#### [TASK DIRECTIONS]
An exact transcription of every record is needed, leaving out the pictures.

[[ DATA RECORDS open ]]

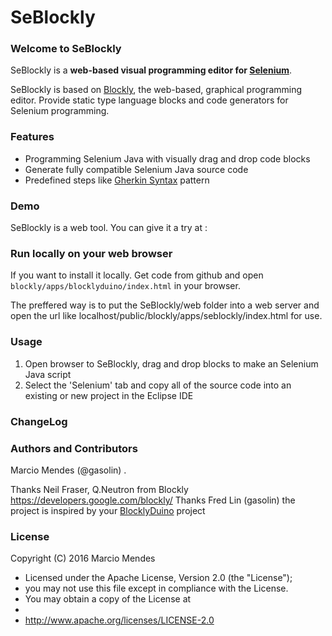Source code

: # SeBlockly

### Welcome to SeBlockly
SeBlockly is a **web-based visual programming editor for [Selenium](http://www.seleniumhq.org/)**.

SeBlockly is based on [Blockly](https://developers.google.com/blockly/), the web-based, graphical programming editor. Provide static type language blocks and code generators for Selenium programming.

### Features

* Programming Selenium Java with visually drag and drop code blocks
* Generate fully compatible Selenium Java source code
* Predefined steps like [Gherkin Syntax](https://github.com/cucumber/cucumber/wiki/Gherkin) pattern

### Demo

SeBlockly is a web tool. You can give it a try at :

### Run locally on your web browser

If you want to install it locally. Get code from github and open `blockly/apps/blocklyduino/index.html` in your browser.

The preffered way is to put the SeBlockly/web folder into a web server and open the url like localhost/public/blockly/apps/seblockly/index.html for use.

### Usage

1. Open browser to SeBlockly, drag and drop blocks to make an Selenium Java script
2. Select the 'Selenium' tab and copy all of the source code into an existing or new project in the Eclipse IDE

### ChangeLog

### Authors and Contributors
Marcio Mendes (@gasolin) .

Thanks Neil Fraser, Q.Neutron from Blockly https://developers.google.com/blockly/
Thanks Fred Lin (gasolin) the project is inspired by your [BlocklyDuino](https://github.com/BlocklyDuino/BlocklyDuino) project

### License

Copyright (C) 2016 Marcio Mendes

 * Licensed under the Apache License, Version 2.0 (the "License");
 * you may not use this file except in compliance with the License.
 * You may obtain a copy of the License at
 *
 *   http://www.apache.org/licenses/LICENSE-2.0
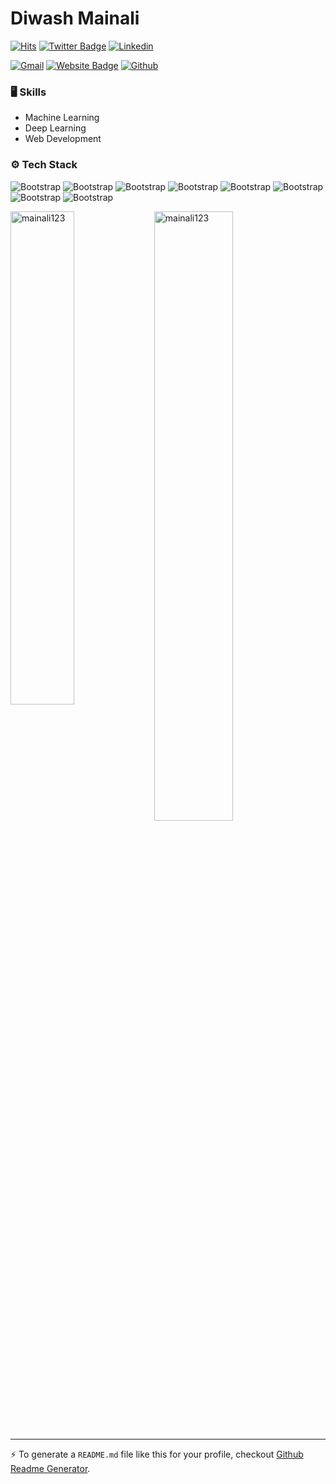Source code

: # Diwash Mainali

[![Hits](https://hits.seeyoufarm.com/api/count/incr/badge.svg?url=https%3A%2F%2Fgithub.com%2Fmainali123%2Fmainali123&count_bg=%2379C83D&title_bg=%23555555&icon=&icon_color=%23E7E7E7&title=Profile+Views&edge_flat=false)](https://hits.seeyoufarm.com)
[![Twitter Badge](https://img.shields.io/badge/-Twitter-1da1f2?labelColor=1da1f2&logo=twitter&logoColor=white&link=https://twitter.com/diwash_mainali)](https://twitter.com/diwash_mainali)
[![Linkedin](https://img.shields.io/badge/-LinkedIn-blue?style=flat&logo=Linkedin&logoColor=white)](https://www.linkedin.com/in/diwash-mainali-b1825515a/)

[![Gmail](https://img.shields.io/badge/-Gmail-c14438?style=flat&logo=Gmail&logoColor=white)](mailto:diwash006@gmail.com)
[![Website Badge](https://img.shields.io/badge/-Website-c14438?style=flat&logo=Google-Chrome&logoColor=white&link=https://www.diwashmainali.com.np/)](https://www.diwashmainali.com.np/)
[![Github](https://img.shields.io/github/followers/mainali123?label=Follow&style=social)](https://github.com/mainali123)




### 🖥 Skills

- Machine Learning
- Deep Learning
- Web Development
### ⚙️ Tech Stack

![Bootstrap](https://img.shields.io/badge/-Python-05122A?style=flat-square&logo=Python&color=353535) ![Bootstrap](https://img.shields.io/badge/-TensorFlow-05122A?style=flat-square&logo=TensorFlow&color=353535) ![Bootstrap](https://img.shields.io/badge/-Scikit%20Learn-05122A?style=flat-square&logo=Scikit-Learn&color=353535) ![Bootstrap](https://img.shields.io/badge/-MySQL-05122A?style=flat-square&logo=MySQL&color=353535) ![Bootstrap](https://img.shields.io/badge/-Pandas-05122A?style=flat-square&logo=Pandas&color=353535) ![Bootstrap](https://img.shields.io/badge/-Numpy-05122A?style=flat-square&logo=Numpy&color=353535) ![Bootstrap](https://img.shields.io/badge/-Matplotlib-05122A?style=flat-square&logo=Matplotlib&color=353535) ![Bootstrap](https://img.shields.io/badge/-PHP-05122A?style=flat-square&logo=PHP&color=353535)

<div>
  <img width="45%" align="left" src="https://github-readme-stats.vercel.app/api/top-langs?username=mainali123&show_icons=true&locale=en&layout=compact" alt="mainali123" />
  <img width="50%"  src="https://github-readme-streak-stats.herokuapp.com/?user=mainali123&" alt="mainali123" />
</div>


---
:zap: To generate a `README.md` file like this for your profile, checkout [Github Readme Generator](https://hejazizo-github-profile-readme-srcstreamlit-app-i6skm7.streamlit.app/).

[[ DATA RECORDS closed ]]

#### [RESPONSE TO THE TASK]
Source code

: # SeBlockly

### Welcome to SeBlockly
SeBlockly is a **web-based visual programming editor for [Selenium](http://www.seleniumhq.org/)**.

SeBlockly is based on [Blockly](https://developers.google.com/blockly/), the web-based, graphical programming editor. Provide static type language blocks and code generators for Selenium programming.

### Features

* Programming Selenium Java with visually drag and drop code blocks
* Generate fully compatible Selenium Java source code
* Predefined steps like [Gherkin Syntax](https://github.com/cucumber/cucumber/wiki/Gherkin) pattern

### Demo

SeBlockly is a web tool. You can give it a try at :

### Run locally on your web browser

If you want to install it locally. Get code from github and open `blockly/apps/blocklyduino/index.html` in your browser.

The preffered way is to put the SeBlockly/web folder into a web server and open the url like localhost/public/blockly/apps/seblockly/index.html for use.

### Usage

1. Open browser to SeBlockly, drag and drop blocks to make an Selenium Java script
2. Select the 'Selenium' tab and copy all of the source code into an existing or new project in the Eclipse IDE

### ChangeLog

### Authors and Contributors
Marcio Mendes (@gasolin) .

Thanks Neil Fraser, Q.Neutron from Blockly https://developers.google.com/blockly/
Thanks Fred Lin (gasolin) the project is inspired by your [BlocklyDuino](https://github.com/BlocklyDuino/BlocklyDuino) project

### License

Copyright (C) 2016 Marcio Mendes

 * Licensed under the Apache License, Version 2.0 (the "License");
 * you may not use this file except in compliance with the License.
 * You may obtain a copy of the License at
 *
 *   http://www.apache.org/licenses/LICENSE-2.0
Source code

: # Diwash Mainali

[![Hits](https://hits.seeyoufarm.com/api/count/incr/badge.svg?url=https%3A%2F%2Fgithub.com%2Fmainali123%2Fmainali123&count_bg=%2379C83D&title_bg=%23555555&icon=&icon_color=%23E7E7E7&title=Profile+Views&edge_flat=false)](https://hits.seeyoufarm.com)
[![Twitter Badge](https://img.shields.io/badge/-Twitter-1da1f2?labelColor=1da1f2&logo=twitter&logoColor=white&link=https://twitter.com/diwash_mainali)](https://twitter.com/diwash_mainali)
[![Linkedin](https://img.shields.io/badge/-LinkedIn-blue?style=flat&logo=Linkedin&logoColor=white)](https://www.linkedin.com/in/diwash-mainali-b1825515a/)

[![Gmail](https://img.shields.io/badge/-Gmail-c14438?style=flat&logo=Gmail&logoColor=white)](mailto:diwash006@gmail.com)
[![Website Badge](https://img.shields.io/badge/-Website-c14438?style=flat&logo=Google-Chrome&logoColor=white&link=https://www.diwashmainali.com.np/)](https://www.diwashmainali.com.np/)
[![Github](https://img.shields.io/github/followers/mainali123?label=Follow&style=social)](https://github.com/mainali123)




### 🖥 Skills

- Machine Learning
- Deep Learning
- Web Development
### ⚙️ Tech Stack

![Bootstrap](https://img.shields.io/badge/-Python-05122A?style=flat-square&logo=Python&color=353535) ![Bootstrap](https://img.shields.io/badge/-TensorFlow-05122A?style=flat-square&logo=TensorFlow&color=353535) ![Bootstrap](https://img.shields.io/badge/-Scikit%20Learn-05122A?style=flat-square&logo=Scikit-Learn&color=353535) ![Bootstrap](https://img.shields.io/badge/-MySQL-05122A?style=flat-square&logo=MySQL&color=353535) ![Bootstrap](https://img.shields.io/badge/-Pandas-05122A?style=flat-square&logo=Pandas&color=353535) ![Bootstrap](https://img.shields.io/badge/-Numpy-05122A?style=flat-square&logo=Numpy&color=353535) ![Bootstrap](https://img.shields.io/badge/-Matplotlib-05122A?style=flat-square&logo=Matplotlib&color=353535) ![Bootstrap](https://img.shields.io/badge/-PHP-05122A?style=flat-square&logo=PHP&color=353535)

<div>
  <img width="45%" align="left" src="https://github-readme-stats.vercel.app/api/top-langs?username=mainali123&show_icons=true&locale=en&layout=compact" alt="mainali123" />
  <img width="50%"  src="https://github-readme-streak-stats.herokuapp.com/?user=mainali123&" alt="mainali123" />
</div>


---
:zap: To generate a `README.md` file like this for your profile, checkout [Github Readme Generator](https://hejazizo-github-profile-readme-srcstreamlit-app-i6skm7.streamlit.app/).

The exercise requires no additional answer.